## What to produce
Search the records for "based". Report every line where it occurs.

## Input material
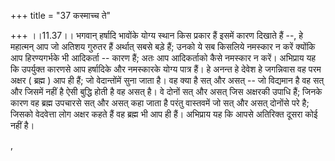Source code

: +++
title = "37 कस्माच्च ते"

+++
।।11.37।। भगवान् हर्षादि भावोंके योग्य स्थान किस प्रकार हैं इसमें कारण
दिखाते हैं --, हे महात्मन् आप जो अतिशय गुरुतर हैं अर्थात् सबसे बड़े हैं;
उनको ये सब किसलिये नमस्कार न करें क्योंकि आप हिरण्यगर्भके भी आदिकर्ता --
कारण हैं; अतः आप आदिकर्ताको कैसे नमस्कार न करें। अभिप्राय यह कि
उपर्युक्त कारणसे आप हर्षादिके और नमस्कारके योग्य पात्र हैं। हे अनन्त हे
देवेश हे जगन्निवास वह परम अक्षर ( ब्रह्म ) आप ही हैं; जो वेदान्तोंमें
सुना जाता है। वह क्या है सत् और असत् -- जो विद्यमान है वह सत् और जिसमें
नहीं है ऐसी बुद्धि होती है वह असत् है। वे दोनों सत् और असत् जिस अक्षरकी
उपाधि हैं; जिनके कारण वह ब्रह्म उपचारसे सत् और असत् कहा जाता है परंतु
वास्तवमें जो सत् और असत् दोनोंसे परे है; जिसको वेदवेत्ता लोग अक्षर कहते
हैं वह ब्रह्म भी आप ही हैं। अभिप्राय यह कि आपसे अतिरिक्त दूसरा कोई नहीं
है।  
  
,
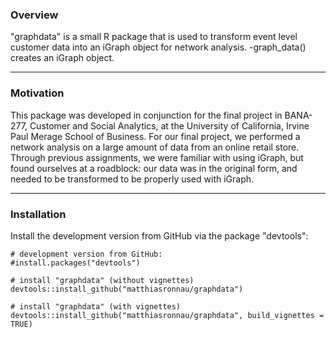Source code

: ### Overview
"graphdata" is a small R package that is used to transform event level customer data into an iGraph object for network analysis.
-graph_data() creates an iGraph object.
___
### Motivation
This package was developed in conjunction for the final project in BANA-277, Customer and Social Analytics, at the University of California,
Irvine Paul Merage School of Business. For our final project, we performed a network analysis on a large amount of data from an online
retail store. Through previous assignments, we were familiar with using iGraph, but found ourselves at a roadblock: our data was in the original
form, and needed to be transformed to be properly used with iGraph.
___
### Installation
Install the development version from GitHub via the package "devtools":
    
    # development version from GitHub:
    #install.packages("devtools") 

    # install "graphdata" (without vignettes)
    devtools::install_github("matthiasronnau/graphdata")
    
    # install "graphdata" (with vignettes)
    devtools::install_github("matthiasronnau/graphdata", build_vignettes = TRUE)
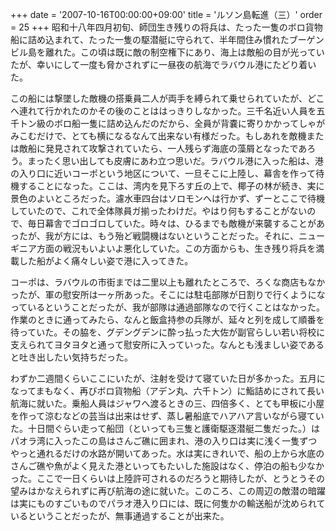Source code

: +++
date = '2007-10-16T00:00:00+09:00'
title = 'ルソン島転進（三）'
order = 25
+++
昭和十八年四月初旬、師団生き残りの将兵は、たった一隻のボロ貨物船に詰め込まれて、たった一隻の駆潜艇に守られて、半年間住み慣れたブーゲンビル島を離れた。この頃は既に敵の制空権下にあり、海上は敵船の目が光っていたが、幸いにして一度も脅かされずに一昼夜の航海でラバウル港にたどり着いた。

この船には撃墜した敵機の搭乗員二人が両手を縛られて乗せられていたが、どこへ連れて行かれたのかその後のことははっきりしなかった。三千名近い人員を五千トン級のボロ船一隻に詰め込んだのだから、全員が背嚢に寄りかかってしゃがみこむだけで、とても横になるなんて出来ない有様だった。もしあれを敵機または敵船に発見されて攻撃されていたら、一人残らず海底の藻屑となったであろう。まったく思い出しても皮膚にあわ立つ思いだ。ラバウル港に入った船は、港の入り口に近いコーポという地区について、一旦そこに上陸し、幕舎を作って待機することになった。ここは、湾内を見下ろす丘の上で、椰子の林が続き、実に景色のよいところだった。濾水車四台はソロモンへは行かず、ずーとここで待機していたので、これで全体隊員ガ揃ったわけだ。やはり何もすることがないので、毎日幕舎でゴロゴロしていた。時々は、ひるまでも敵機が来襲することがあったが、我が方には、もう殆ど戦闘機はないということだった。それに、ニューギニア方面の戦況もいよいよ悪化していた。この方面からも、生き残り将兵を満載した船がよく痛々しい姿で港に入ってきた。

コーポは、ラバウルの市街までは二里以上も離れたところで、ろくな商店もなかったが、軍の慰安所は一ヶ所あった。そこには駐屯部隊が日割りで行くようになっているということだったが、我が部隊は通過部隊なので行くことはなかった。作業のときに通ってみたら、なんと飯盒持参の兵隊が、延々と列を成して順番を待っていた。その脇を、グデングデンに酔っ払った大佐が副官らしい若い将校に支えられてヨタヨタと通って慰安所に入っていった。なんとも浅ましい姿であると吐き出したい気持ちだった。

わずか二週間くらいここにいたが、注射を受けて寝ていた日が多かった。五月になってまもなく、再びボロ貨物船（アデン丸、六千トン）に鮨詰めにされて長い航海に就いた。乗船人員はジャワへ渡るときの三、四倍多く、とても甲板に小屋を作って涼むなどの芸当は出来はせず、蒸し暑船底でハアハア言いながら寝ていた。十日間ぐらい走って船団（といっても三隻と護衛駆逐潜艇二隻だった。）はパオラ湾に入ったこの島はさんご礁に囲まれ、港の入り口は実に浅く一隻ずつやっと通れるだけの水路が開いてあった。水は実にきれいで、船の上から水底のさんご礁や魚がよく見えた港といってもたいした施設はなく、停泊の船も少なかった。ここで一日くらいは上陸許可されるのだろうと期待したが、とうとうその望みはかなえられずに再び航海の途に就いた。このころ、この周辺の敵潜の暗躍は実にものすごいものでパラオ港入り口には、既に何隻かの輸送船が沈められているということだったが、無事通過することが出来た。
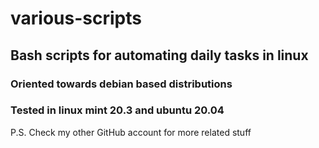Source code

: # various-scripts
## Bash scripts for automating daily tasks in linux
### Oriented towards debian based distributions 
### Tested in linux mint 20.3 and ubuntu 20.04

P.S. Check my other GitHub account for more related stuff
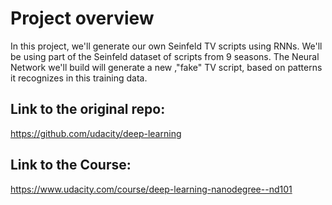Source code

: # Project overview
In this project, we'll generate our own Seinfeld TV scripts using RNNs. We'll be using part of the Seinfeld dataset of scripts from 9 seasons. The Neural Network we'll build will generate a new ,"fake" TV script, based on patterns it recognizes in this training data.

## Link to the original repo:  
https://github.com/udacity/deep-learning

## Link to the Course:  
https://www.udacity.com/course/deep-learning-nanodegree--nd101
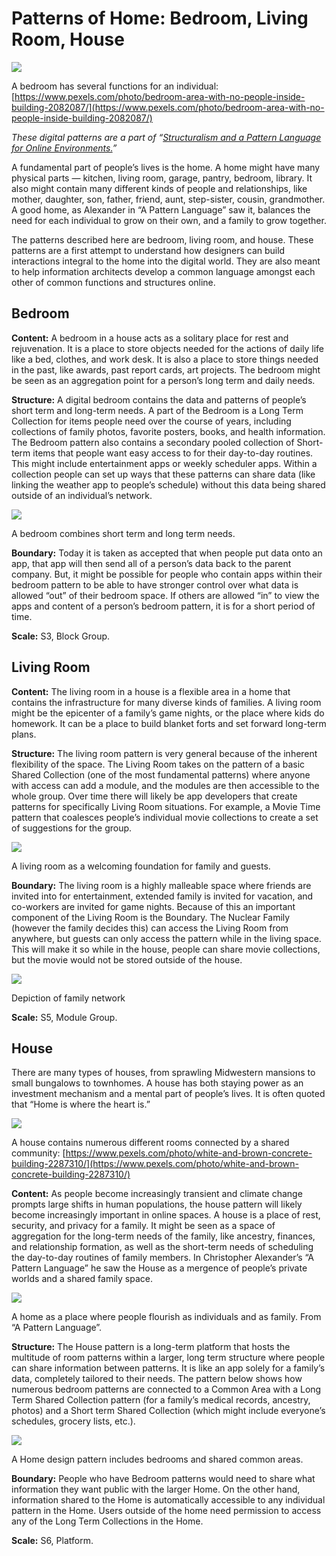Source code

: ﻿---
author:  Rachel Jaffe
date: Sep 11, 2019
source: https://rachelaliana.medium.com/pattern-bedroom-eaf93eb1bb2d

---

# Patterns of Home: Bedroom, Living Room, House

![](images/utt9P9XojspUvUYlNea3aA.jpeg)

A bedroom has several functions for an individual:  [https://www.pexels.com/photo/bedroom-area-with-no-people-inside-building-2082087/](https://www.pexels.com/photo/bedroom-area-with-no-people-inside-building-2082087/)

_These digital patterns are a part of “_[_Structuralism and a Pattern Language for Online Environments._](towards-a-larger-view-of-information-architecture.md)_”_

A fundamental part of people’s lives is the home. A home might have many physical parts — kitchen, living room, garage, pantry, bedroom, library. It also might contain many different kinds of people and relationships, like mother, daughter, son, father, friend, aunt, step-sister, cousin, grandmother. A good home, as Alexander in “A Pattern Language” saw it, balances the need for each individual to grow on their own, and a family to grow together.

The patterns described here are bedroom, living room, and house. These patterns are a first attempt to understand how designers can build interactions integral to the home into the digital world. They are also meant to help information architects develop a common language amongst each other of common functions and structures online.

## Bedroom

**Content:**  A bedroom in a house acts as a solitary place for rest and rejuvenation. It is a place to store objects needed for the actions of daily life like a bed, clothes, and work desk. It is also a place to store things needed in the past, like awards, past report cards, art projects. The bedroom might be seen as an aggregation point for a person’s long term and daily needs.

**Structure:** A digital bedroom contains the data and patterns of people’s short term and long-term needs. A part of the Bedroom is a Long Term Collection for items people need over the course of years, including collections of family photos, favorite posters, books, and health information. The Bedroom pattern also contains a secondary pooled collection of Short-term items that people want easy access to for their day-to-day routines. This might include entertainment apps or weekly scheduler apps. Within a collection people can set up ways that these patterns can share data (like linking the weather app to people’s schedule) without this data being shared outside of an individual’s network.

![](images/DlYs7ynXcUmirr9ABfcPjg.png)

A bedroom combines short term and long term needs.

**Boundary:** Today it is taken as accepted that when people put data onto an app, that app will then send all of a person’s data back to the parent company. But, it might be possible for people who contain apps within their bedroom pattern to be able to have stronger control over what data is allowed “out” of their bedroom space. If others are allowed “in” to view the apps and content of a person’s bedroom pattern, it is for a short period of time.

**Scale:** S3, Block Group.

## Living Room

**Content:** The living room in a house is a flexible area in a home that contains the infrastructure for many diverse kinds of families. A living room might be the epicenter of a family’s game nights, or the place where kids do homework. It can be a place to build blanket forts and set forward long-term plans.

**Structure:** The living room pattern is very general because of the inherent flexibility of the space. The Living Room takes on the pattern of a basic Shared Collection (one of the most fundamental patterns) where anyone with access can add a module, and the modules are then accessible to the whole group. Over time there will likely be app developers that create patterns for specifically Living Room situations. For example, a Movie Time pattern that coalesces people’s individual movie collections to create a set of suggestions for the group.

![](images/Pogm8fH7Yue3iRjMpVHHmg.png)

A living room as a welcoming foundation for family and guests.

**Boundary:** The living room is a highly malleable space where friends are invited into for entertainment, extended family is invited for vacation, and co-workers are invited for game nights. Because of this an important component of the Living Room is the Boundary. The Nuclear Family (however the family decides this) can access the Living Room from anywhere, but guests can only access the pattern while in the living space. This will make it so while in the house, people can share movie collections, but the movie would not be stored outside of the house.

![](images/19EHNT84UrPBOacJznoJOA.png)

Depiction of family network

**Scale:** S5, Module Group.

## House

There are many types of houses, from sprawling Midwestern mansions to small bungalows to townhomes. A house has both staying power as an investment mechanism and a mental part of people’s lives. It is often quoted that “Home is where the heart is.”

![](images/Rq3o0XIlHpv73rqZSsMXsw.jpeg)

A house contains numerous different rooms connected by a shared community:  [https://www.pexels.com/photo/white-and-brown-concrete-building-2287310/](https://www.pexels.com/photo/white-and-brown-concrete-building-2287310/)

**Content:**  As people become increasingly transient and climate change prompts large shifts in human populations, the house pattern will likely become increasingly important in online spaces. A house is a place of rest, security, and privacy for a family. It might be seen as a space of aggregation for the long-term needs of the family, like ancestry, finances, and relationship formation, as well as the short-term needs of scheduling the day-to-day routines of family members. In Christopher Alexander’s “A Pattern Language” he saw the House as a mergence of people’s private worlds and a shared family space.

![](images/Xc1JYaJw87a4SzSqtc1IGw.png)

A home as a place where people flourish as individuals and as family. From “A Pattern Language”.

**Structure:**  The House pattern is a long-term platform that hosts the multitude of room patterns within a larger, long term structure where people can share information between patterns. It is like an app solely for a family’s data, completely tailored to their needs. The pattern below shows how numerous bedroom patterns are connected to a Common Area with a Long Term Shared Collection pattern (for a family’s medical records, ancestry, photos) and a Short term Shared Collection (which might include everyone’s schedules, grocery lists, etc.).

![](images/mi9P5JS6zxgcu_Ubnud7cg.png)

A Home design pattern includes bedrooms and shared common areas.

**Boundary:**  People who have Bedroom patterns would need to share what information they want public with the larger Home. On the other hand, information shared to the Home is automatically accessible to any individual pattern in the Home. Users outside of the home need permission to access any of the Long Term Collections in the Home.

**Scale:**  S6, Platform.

## Solution to this problem
### Oriented towards debian based distributions 
In this project, we'll generate our own Seinfeld TV scripts using RNNs. We'll be using part of the Seinfeld dataset of scripts from 9 seasons. The Neural Network we'll build will generate a new ,"fake" TV script, based on patterns it recognizes in this training data.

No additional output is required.